The Holy Quran recognises equality between humans irrespective of any distinction of nationality, race, colour or gender. “O Mankind We have created you from a male and female, and We made you as nations and tribes so that you may be able to recognise each other (not that you may despise each other). Indeed the most honourable among you before God is the most God-conscious”. (Quran Ch49: v 13). The Prophet Muhammed (pbuh) further explained this: “No Arab has any superiority over a non-Arab, nor does a non-Arab have any superiority over an Arab…… You are all the children of Adam and Adam was created from soil”. If there is any superiority for a man it is based on his piety, righteousness, sense of responsibility and character. Even such a person with these noble qualities would not have any privileged rights over others.

Right to justice

Allah Almighty has bestowed on all human beings, believer or non-believer, friend or foe the right to justice.  The Holy Quran states: “We sent our messengers with clear teachings and sent down along with them the Book and the Balance so that society may be established on the basis of justice” (Quran Ch 57 : v 25). It further says “O Believers stand for the cause of God and as witness to justice and remember that enmity of some people should not lead you to injustice. Be just as it is nearest to God consciousness” (Quran Ch 5:v  8 ).
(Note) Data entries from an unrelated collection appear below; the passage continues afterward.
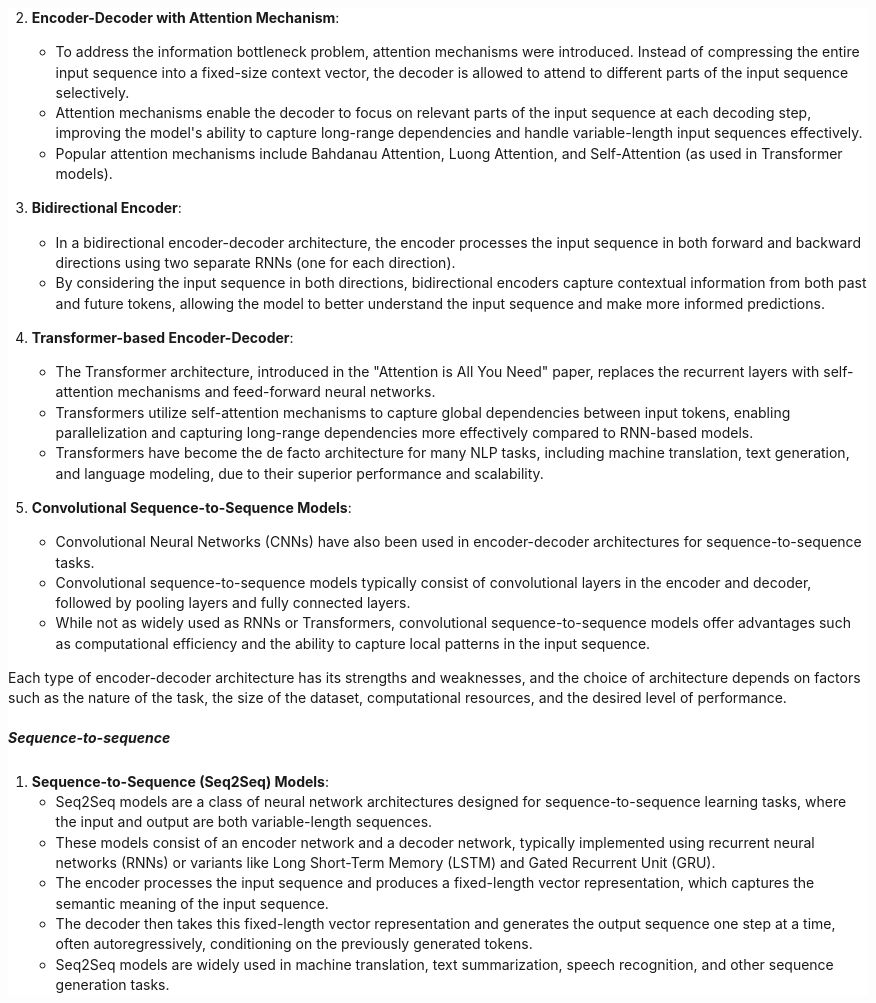 2. **Encoder-Decoder with Attention Mechanism**:
   - To address the information bottleneck problem, attention mechanisms were introduced. Instead of compressing the entire input sequence into a fixed-size context vector, the decoder is allowed to attend to different parts of the input sequence selectively.
   - Attention mechanisms enable the decoder to focus on relevant parts of the input sequence at each decoding step, improving the model's ability to capture long-range dependencies and handle variable-length input sequences effectively.
   - Popular attention mechanisms include Bahdanau Attention, Luong Attention, and Self-Attention (as used in Transformer models).

3. **Bidirectional Encoder**:
   - In a bidirectional encoder-decoder architecture, the encoder processes the input sequence in both forward and backward directions using two separate RNNs (one for each direction).
   - By considering the input sequence in both directions, bidirectional encoders capture contextual information from both past and future tokens, allowing the model to better understand the input sequence and make more informed predictions.

4. **Transformer-based Encoder-Decoder**:
   - The Transformer architecture, introduced in the "Attention is All You Need" paper, replaces the recurrent layers with self-attention mechanisms and feed-forward neural networks.
   - Transformers utilize self-attention mechanisms to capture global dependencies between input tokens, enabling parallelization and capturing long-range dependencies more effectively compared to RNN-based models.
   - Transformers have become the de facto architecture for many NLP tasks, including machine translation, text generation, and language modeling, due to their superior performance and scalability.

5. **Convolutional Sequence-to-Sequence Models**:
   - Convolutional Neural Networks (CNNs) have also been used in encoder-decoder architectures for sequence-to-sequence tasks.
   - Convolutional sequence-to-sequence models typically consist of convolutional layers in the encoder and decoder, followed by pooling layers and fully connected layers.
   - While not as widely used as RNNs or Transformers, convolutional sequence-to-sequence models offer advantages such as computational efficiency and the ability to capture local patterns in the input sequence.

Each type of encoder-decoder architecture has its strengths and weaknesses, and the choice of architecture depends on factors such as the nature of the task, the size of the dataset, computational resources, and the desired level of performance.

##### Sequence-to-sequence

1. **Sequence-to-Sequence (Seq2Seq) Models**:
   - Seq2Seq models are a class of neural network architectures designed for sequence-to-sequence learning tasks, where the input and output are both variable-length sequences.
   - These models consist of an encoder network and a decoder network, typically implemented using recurrent neural networks (RNNs) or variants like Long Short-Term Memory (LSTM) and Gated Recurrent Unit (GRU).
   - The encoder processes the input sequence and produces a fixed-length vector representation, which captures the semantic meaning of the input sequence.
   - The decoder then takes this fixed-length vector representation and generates the output sequence one step at a time, often autoregressively, conditioning on the previously generated tokens.
   - Seq2Seq models are widely used in machine translation, text summarization, speech recognition, and other sequence generation tasks.
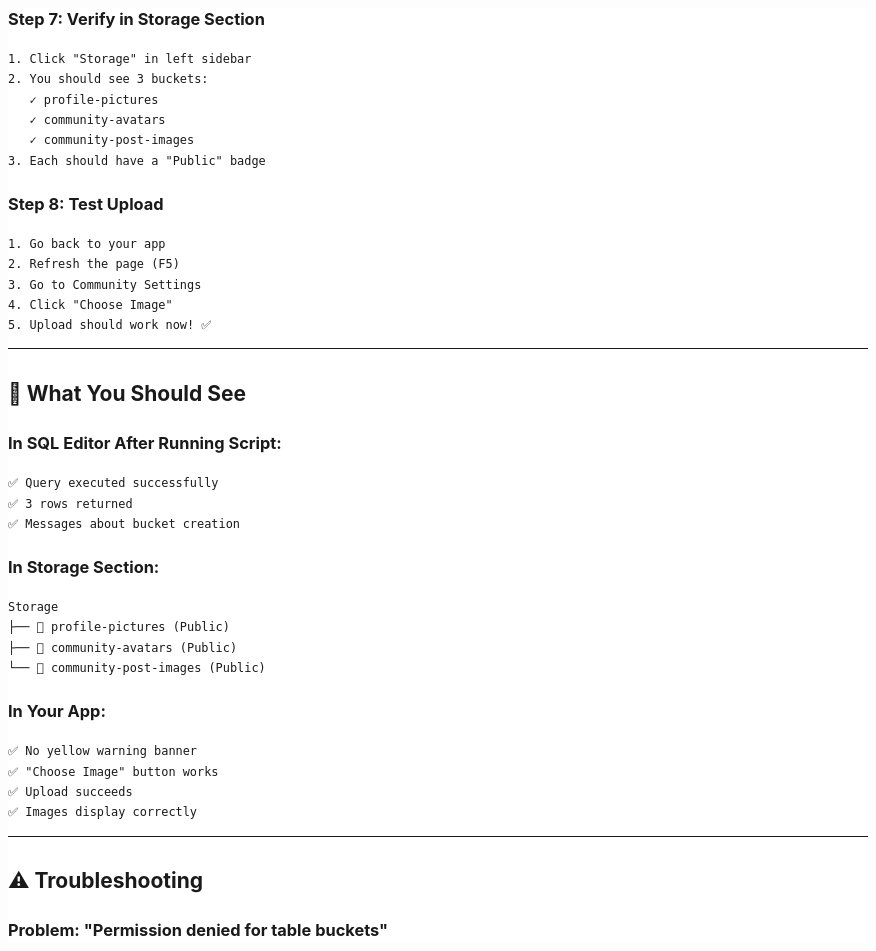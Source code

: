 ### Step 7: Verify in Storage Section
```
1. Click "Storage" in left sidebar
2. You should see 3 buckets:
   ✓ profile-pictures
   ✓ community-avatars
   ✓ community-post-images
3. Each should have a "Public" badge
```

### Step 8: Test Upload
```
1. Go back to your app
2. Refresh the page (F5)
3. Go to Community Settings
4. Click "Choose Image"
5. Upload should work now! ✅
```

---

## 📸 What You Should See

### In SQL Editor After Running Script:
```
✅ Query executed successfully
✅ 3 rows returned
✅ Messages about bucket creation
```

### In Storage Section:
```
Storage
├── 📁 profile-pictures (Public)
├── 📁 community-avatars (Public)
└── 📁 community-post-images (Public)
```

### In Your App:
```
✅ No yellow warning banner
✅ "Choose Image" button works
✅ Upload succeeds
✅ Images display correctly
```

---

## ⚠️ Troubleshooting

### Problem: "Permission denied for table buckets"
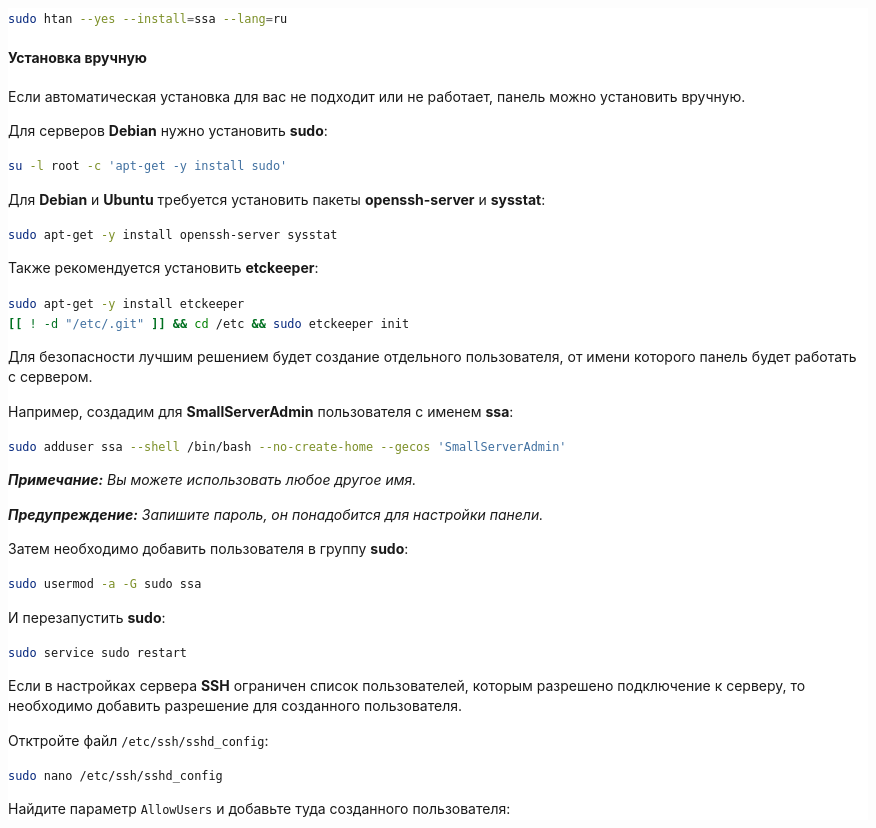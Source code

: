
 ```bash
sudo htan --yes --install=ssa --lang=ru
```

#### Установка вручную

Если автоматическая установка для вас не подходит или не работает, панель можно установить вручную.

Для серверов **Debian** нужно установить **sudo**:

```Bash
su -l root -c 'apt-get -y install sudo'
```

Для **Debian** и **Ubuntu** требуется установить пакеты **openssh-server** и **sysstat**:

```Bash
sudo apt-get -y install openssh-server sysstat
```

Также рекомендуется установить **etckeeper**:

```Bash
sudo apt-get -y install etckeeper
[[ ! -d "/etc/.git" ]] && cd /etc && sudo etckeeper init
```

Для безопасности лучшим решением будет создание отдельного пользователя, от имени которого панель будет работать с сервером.

Например, создадим для **SmallServerAdmin** пользователя с именем **ssa**:

```Bash
sudo adduser ssa --shell /bin/bash --no-create-home --gecos 'SmallServerAdmin'
```

_**Примечание:** Вы можете использовать любое другое имя._

_**Предупреждение:** Запишите пароль, он понадобится для настройки панели._

Затем необходимо добавить пользователя в группу **sudo**:

```Bash
sudo usermod -a -G sudo ssa
```

И перезапустить **sudo**:

```Bash
sudo service sudo restart
```

Если в настройках сервера **SSH** ограничен список пользователей, которым разрешено подключение к серверу, 
то необходимо добавить разрешение для созданного пользователя.

Отктройте файл `/etc/ssh/sshd_config`:

```Bash
sudo nano /etc/ssh/sshd_config
```

Найдите параметр `AllowUsers` и добавьте туда созданного пользователя:
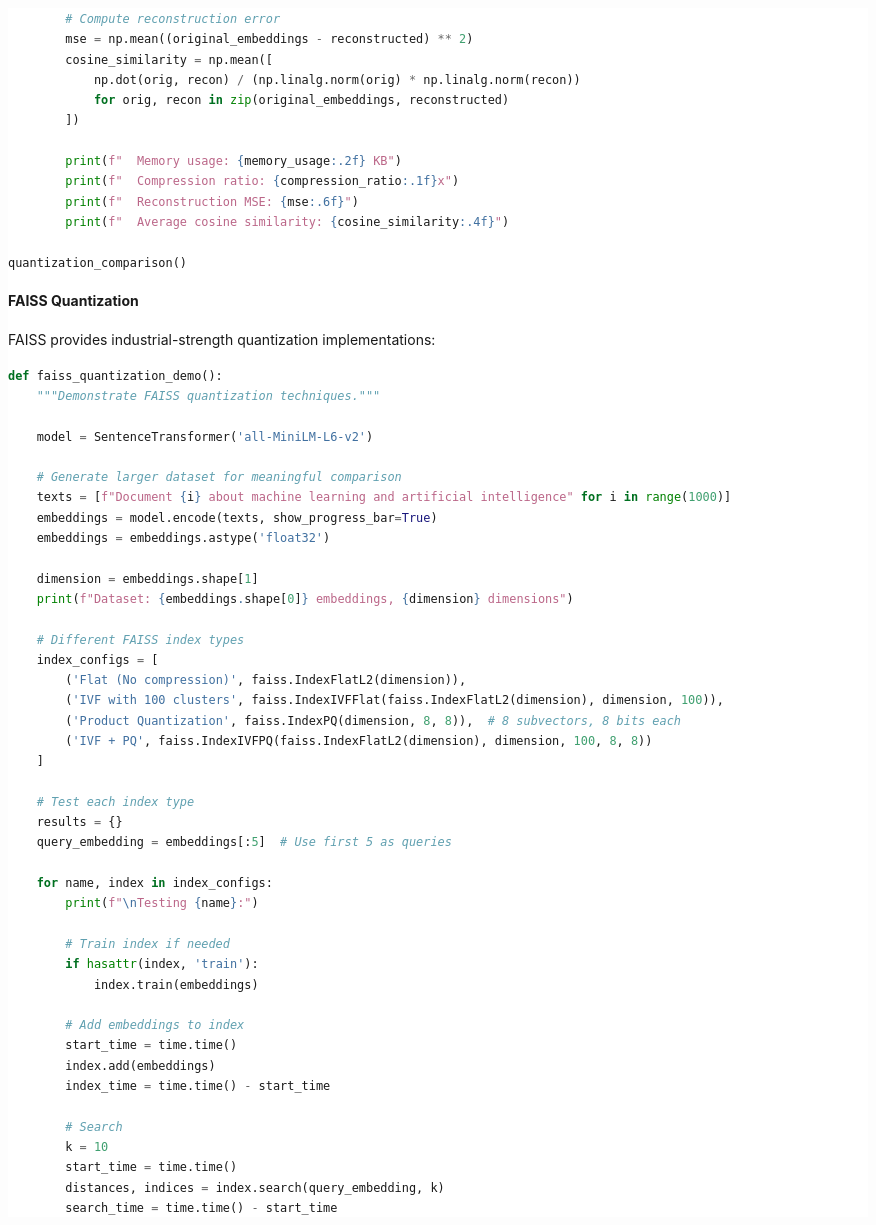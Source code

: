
 ```python
        # Compute reconstruction error
        mse = np.mean((original_embeddings - reconstructed) ** 2)
        cosine_similarity = np.mean([
            np.dot(orig, recon) / (np.linalg.norm(orig) * np.linalg.norm(recon))
            for orig, recon in zip(original_embeddings, reconstructed)
        ])
        
        print(f"  Memory usage: {memory_usage:.2f} KB")
        print(f"  Compression ratio: {compression_ratio:.1f}x")
        print(f"  Reconstruction MSE: {mse:.6f}")
        print(f"  Average cosine similarity: {cosine_similarity:.4f}")

quantization_comparison()
```

#### FAISS Quantization

FAISS provides industrial-strength quantization implementations:

```python
def faiss_quantization_demo():
    """Demonstrate FAISS quantization techniques."""
    
    model = SentenceTransformer('all-MiniLM-L6-v2')
    
    # Generate larger dataset for meaningful comparison
    texts = [f"Document {i} about machine learning and artificial intelligence" for i in range(1000)]
    embeddings = model.encode(texts, show_progress_bar=True)
    embeddings = embeddings.astype('float32')
    
    dimension = embeddings.shape[1]
    print(f"Dataset: {embeddings.shape[0]} embeddings, {dimension} dimensions")
    
    # Different FAISS index types
    index_configs = [
        ('Flat (No compression)', faiss.IndexFlatL2(dimension)),
        ('IVF with 100 clusters', faiss.IndexIVFFlat(faiss.IndexFlatL2(dimension), dimension, 100)),
        ('Product Quantization', faiss.IndexPQ(dimension, 8, 8)),  # 8 subvectors, 8 bits each
        ('IVF + PQ', faiss.IndexIVFPQ(faiss.IndexFlatL2(dimension), dimension, 100, 8, 8))
    ]
    
    # Test each index type
    results = {}
    query_embedding = embeddings[:5]  # Use first 5 as queries
    
    for name, index in index_configs:
        print(f"\nTesting {name}:")
        
        # Train index if needed
        if hasattr(index, 'train'):
            index.train(embeddings)
            
        # Add embeddings to index
        start_time = time.time()
        index.add(embeddings)
        index_time = time.time() - start_time
        
        # Search
        k = 10
        start_time = time.time()
        distances, indices = index.search(query_embedding, k)
        search_time = time.time() - start_time
```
This makes it obligatory that a believer must uphold justice in all circumstances, including to his enemies.

Right to freedom of conscience and religion

The Holy Quran clearly mentions that there is no compulsion in accepting or rejecting a religion. “There is no compulsion in (submitting to) the religion” (Quran Ch 2 : v 256). Every individual has been granted basic freedom to accept a religion of his or her choice. Therefore no religion should be imposed on a person.

Right to personal freedom

No person can be deprived of his or her personal freedom except in pursuance of justice. Therefore there cannot be any arbitrary or preventive arrest without the permission of duly appointed judge and in the light of a solid proof.

Right to Protection of Honour

Every person has been ensured basic human dignity which should not be violated. If someone falsely attacks the honour of a person the culprit will be punished according to the Islamic Law. The Holy Quran says: “Do not let one group of people make fun of another group”. It further states: “Do not defame one another”, the Quran goes on to say: And do not backbite or speak ill of one another” (Quran Ch 49  : v 11-12).